ABC Awards • Specialty Contracting Interior

Photo from Ski’s Painting
Ductwork was painted to match the stained ceiling inside the 1920-vintage building.

Starbucks Reserve Roastery & Tasting Room
Ski’s Painting


General contractor: JTM Construction

Architect: Graham Baba Architects

Owner: Starbucks

ABC member: Keithly Electric


The 1920 building that became the new Starbucks roastery previously housed a number of auto dealerships on Capitol Hill. Converting the building required contractors to take the interior of the building down to the bare structure, bringing it up to current code.

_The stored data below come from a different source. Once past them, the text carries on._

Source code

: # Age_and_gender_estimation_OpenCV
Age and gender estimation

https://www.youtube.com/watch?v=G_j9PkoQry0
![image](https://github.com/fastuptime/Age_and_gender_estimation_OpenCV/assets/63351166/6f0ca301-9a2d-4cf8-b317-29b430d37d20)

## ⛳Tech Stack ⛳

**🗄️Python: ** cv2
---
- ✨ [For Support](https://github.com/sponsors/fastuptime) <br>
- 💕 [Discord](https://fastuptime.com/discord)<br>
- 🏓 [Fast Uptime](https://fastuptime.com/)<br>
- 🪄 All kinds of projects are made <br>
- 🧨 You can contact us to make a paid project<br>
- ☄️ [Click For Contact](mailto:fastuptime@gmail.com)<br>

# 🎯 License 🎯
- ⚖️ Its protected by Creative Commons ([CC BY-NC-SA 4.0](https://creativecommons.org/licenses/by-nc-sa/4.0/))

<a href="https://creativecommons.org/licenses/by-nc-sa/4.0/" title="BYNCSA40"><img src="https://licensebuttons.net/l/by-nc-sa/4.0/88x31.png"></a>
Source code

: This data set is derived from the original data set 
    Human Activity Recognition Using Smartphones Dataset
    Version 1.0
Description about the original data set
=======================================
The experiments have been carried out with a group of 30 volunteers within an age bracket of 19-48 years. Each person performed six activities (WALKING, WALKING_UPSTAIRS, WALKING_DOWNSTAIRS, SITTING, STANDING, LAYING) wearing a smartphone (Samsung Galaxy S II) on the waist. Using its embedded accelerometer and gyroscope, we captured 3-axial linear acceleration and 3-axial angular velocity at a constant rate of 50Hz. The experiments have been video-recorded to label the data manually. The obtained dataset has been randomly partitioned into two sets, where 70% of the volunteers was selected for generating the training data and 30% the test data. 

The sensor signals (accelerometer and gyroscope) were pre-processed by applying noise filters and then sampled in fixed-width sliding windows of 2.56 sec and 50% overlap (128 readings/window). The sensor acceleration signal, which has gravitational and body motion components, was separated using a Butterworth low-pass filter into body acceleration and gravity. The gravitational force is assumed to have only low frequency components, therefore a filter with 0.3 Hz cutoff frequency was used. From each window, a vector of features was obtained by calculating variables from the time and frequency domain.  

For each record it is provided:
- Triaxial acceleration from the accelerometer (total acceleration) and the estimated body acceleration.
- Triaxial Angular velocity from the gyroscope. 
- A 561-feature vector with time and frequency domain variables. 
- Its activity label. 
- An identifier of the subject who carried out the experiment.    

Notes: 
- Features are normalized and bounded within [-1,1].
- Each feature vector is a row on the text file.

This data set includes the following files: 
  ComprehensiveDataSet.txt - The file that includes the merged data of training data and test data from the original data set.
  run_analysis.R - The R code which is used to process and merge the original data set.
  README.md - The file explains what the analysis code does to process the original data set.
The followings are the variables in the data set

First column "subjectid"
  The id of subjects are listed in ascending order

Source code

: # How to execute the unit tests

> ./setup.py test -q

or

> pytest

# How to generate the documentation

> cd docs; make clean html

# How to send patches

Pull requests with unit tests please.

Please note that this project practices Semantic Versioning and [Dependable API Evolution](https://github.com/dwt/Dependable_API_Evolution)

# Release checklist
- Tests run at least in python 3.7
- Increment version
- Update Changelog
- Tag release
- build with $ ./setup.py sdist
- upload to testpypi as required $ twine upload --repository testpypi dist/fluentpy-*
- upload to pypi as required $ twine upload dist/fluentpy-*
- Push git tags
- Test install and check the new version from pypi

The project created Starbuck’s fifth roasting plant that is coupled with a high-end retail venue.

Ski’s Painting prepared the newly sandblasted original wood ceilings, walls, columns and concrete walls for finishes. Ski’s then stained the old wood ceilings and columns, new teak windows plus teak stairs and doors.

The team applied a clear sealer to the concrete walls and painted all gypsum wallboard surfaces multiple times during the project due to color changes decided by the designers.

Ski’s painted all the ductwork and associated cloud items at the ceiling — including the massive amounts of power and data conduit running to the equipment — with a color matching the stain of the reclaimed ceiling.

Due to multiple installations of various electrical, mechanical and plumbing items, the team had to re-mobilize almost daily throughout the four months to paint additional items installed out of sequence. This process was extremely challenging due to the staging areas, materials stocked on site and working around other trades.

One of the most labor-intensive portions of the job was in the section of the building where the parking was to be. It consisted of an old two-level wood loft that could accommodate 10 vehicles on each level. Ski’s crews had to hand scrape all the walls and ceiling to remove old peeling paint from the surface. Because pressure washing or power equipment were not allowed, Ski’s used a variety of hand scrapers and wide blades that the crew fashioned to be as productive as possible.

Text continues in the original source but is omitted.